### EXERCISE GOAL
Give every entry below again, exactly as written, and skip the images.

(Rendered images with source text)
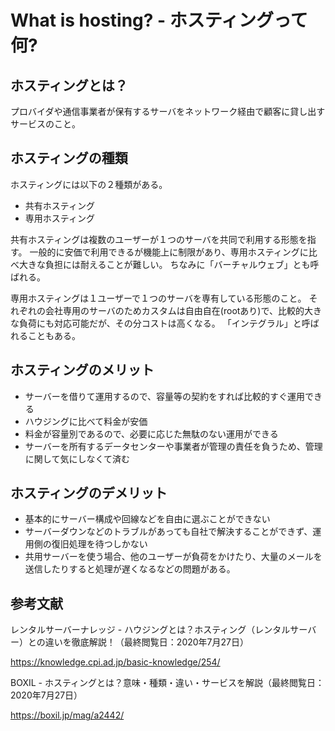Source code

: # What is hosting? - ホスティングって何?
## ホスティングとは？
プロバイダや通信事業者が保有するサーバをネットワーク経由で顧客に貸し出すサービスのこと。

## ホスティングの種類
ホスティングには以下の２種類がある。

- 共有ホスティング
- 専用ホスティング

共有ホスティングは複数のユーザーが１つのサーバを共同で利用する形態を指す。
一般的に安価で利用できるが機能上に制限があり、専用ホスティングに比べ大きな負担には耐えることが難しい。
ちなみに「バーチャルウェブ」とも呼ばれる。

専用ホスティングは１ユーザーで１つのサーバを専有している形態のこと。
それぞれの会社専用のサーバのためカスタムは自由自在(rootあり)で、比較的大きな負荷にも対応可能だが、その分コストは高くなる。
「インテグラル」と呼ばれることもある。

## ホスティングのメリット
- サーバーを借りて運用するので、容量等の契約をすれば比較的すぐ運用できる
- ハウジングに比べて料金が安価
- 料金が容量別であるので、必要に応じた無駄のない運用ができる
- サーバーを所有するデータセンターや事業者が管理の責任を負うため、管理に関して気にしなくて済む

## ホスティングのデメリット
- 基本的にサーバー構成や回線などを自由に選ぶことができない
- サーバーダウンなどのトラブルがあっても自社で解決することができず、運用側の復旧処理を待つしかない
- 共用サーバーを使う場合、他のユーザーが負荷をかけたり、大量のメールを送信したりすると処理が遅くなるなどの問題がある。

## 参考文献
レンタルサーバーナレッジ - ハウジングとは？ホスティング（レンタルサーバー）との違いを徹底解説！（最終閲覧日：2020年7月27日）

https://knowledge.cpi.ad.jp/basic-knowledge/254/

BOXIL - ホスティングとは？意味・種類・違い・サービスを解説（最終閲覧日：2020年7月27日）

https://boxil.jp/mag/a2442/
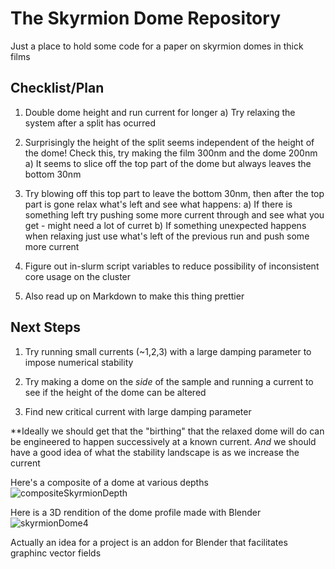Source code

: # The Skyrmion Dome Repository

Just a place to hold some code for a paper on skyrmion domes in thick films

## Checklist/Plan

1)  Double dome height and run current for longer
    a)  Try relaxing the system after a split has ocurred
    
2)  Surprisingly the height of the split seems independent of the height of the dome! Check this, try making the film 300nm and the dome 200nm
    a)  It seems to slice off the top part of the dome but always leaves the bottom 30nm

3)  Try blowing off this top part to leave the bottom 30nm, then after the top part is gone relax what's left and see what happens:
    a)  If there is something left try pushing some more current through and see what you get - might need a lot of curret
    b)  If something unexpected happens when relaxing just use what's left of the previous run and push some more current
    
3)  Figure out in-slurm script variables to reduce possibility of inconsistent core usage on the cluster

4)  Also read up on Markdown to make this thing prettier

## Next Steps

1)  Try running small currents (~1,2,3) with a large damping parameter to impose numerical stability

2)  Try making a dome on the *side* of the sample and running a current to see if the height of the dome can be altered

3)  Find new critical current with large damping parameter

**Ideally we should get that the "birthing" that the relaxed dome will do can be engineered to happen successively at a known current. *And* we should have a good idea of what the stability landscape is as we increase the current


Here's a composite of a dome at various depths
![compositeSkyrmionDepth](https://user-images.githubusercontent.com/74024926/151843302-36616cc4-1cac-46bd-99ac-640567006241.png)

Here is a 3D rendition of the dome profile made with Blender
![skyrmionDome4](https://user-images.githubusercontent.com/74024926/151843738-cbc5f439-74a9-4815-a828-59b986dfe383.png)

Actually an idea for a project is an addon for Blender that facilitates graphinc vector fields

### ANSWER FOR THE TASK
Source code

: # What is hosting? - ホスティングって何?
## ホスティングとは？
プロバイダや通信事業者が保有するサーバをネットワーク経由で顧客に貸し出すサービスのこと。

## ホスティングの種類
ホスティングには以下の２種類がある。

- 共有ホスティング
- 専用ホスティング

共有ホスティングは複数のユーザーが１つのサーバを共同で利用する形態を指す。
一般的に安価で利用できるが機能上に制限があり、専用ホスティングに比べ大きな負担には耐えることが難しい。
ちなみに「バーチャルウェブ」とも呼ばれる。

専用ホスティングは１ユーザーで１つのサーバを専有している形態のこと。
それぞれの会社専用のサーバのためカスタムは自由自在(rootあり)で、比較的大きな負荷にも対応可能だが、その分コストは高くなる。
「インテグラル」と呼ばれることもある。

## ホスティングのメリット
- サーバーを借りて運用するので、容量等の契約をすれば比較的すぐ運用できる
- ハウジングに比べて料金が安価
- 料金が容量別であるので、必要に応じた無駄のない運用ができる
- サーバーを所有するデータセンターや事業者が管理の責任を負うため、管理に関して気にしなくて済む

## ホスティングのデメリット
- 基本的にサーバー構成や回線などを自由に選ぶことができない
- サーバーダウンなどのトラブルがあっても自社で解決することができず、運用側の復旧処理を待つしかない
- 共用サーバーを使う場合、他のユーザーが負荷をかけたり、大量のメールを送信したりすると処理が遅くなるなどの問題がある。

## 参考文献
レンタルサーバーナレッジ - ハウジングとは？ホスティング（レンタルサーバー）との違いを徹底解説！（最終閲覧日：2020年7月27日）

https://knowledge.cpi.ad.jp/basic-knowledge/254/

BOXIL - ホスティングとは？意味・種類・違い・サービスを解説（最終閲覧日：2020年7月27日）

https://boxil.jp/mag/a2442/
Source code

: # The Skyrmion Dome Repository

Just a place to hold some code for a paper on skyrmion domes in thick films

## Checklist/Plan

1)  Double dome height and run current for longer
    a)  Try relaxing the system after a split has ocurred
    
2)  Surprisingly the height of the split seems independent of the height of the dome! Check this, try making the film 300nm and the dome 200nm
    a)  It seems to slice off the top part of the dome but always leaves the bottom 30nm

3)  Try blowing off this top part to leave the bottom 30nm, then after the top part is gone relax what's left and see what happens:
    a)  If there is something left try pushing some more current through and see what you get - might need a lot of curret
    b)  If something unexpected happens when relaxing just use what's left of the previous run and push some more current
    
3)  Figure out in-slurm script variables to reduce possibility of inconsistent core usage on the cluster

4)  Also read up on Markdown to make this thing prettier

## Next Steps

1)  Try running small currents (~1,2,3) with a large damping parameter to impose numerical stability

2)  Try making a dome on the *side* of the sample and running a current to see if the height of the dome can be altered

3)  Find new critical current with large damping parameter

**Ideally we should get that the "birthing" that the relaxed dome will do can be engineered to happen successively at a known current. *And* we should have a good idea of what the stability landscape is as we increase the current


Here's a composite of a dome at various depths
![compositeSkyrmionDepth](https://user-images.githubusercontent.com/74024926/151843302-36616cc4-1cac-46bd-99ac-640567006241.png)

Here is a 3D rendition of the dome profile made with Blender
![skyrmionDome4](https://user-images.githubusercontent.com/74024926/151843738-cbc5f439-74a9-4815-a828-59b986dfe383.png)

Actually an idea for a project is an addon for Blender that facilitates graphinc vector fields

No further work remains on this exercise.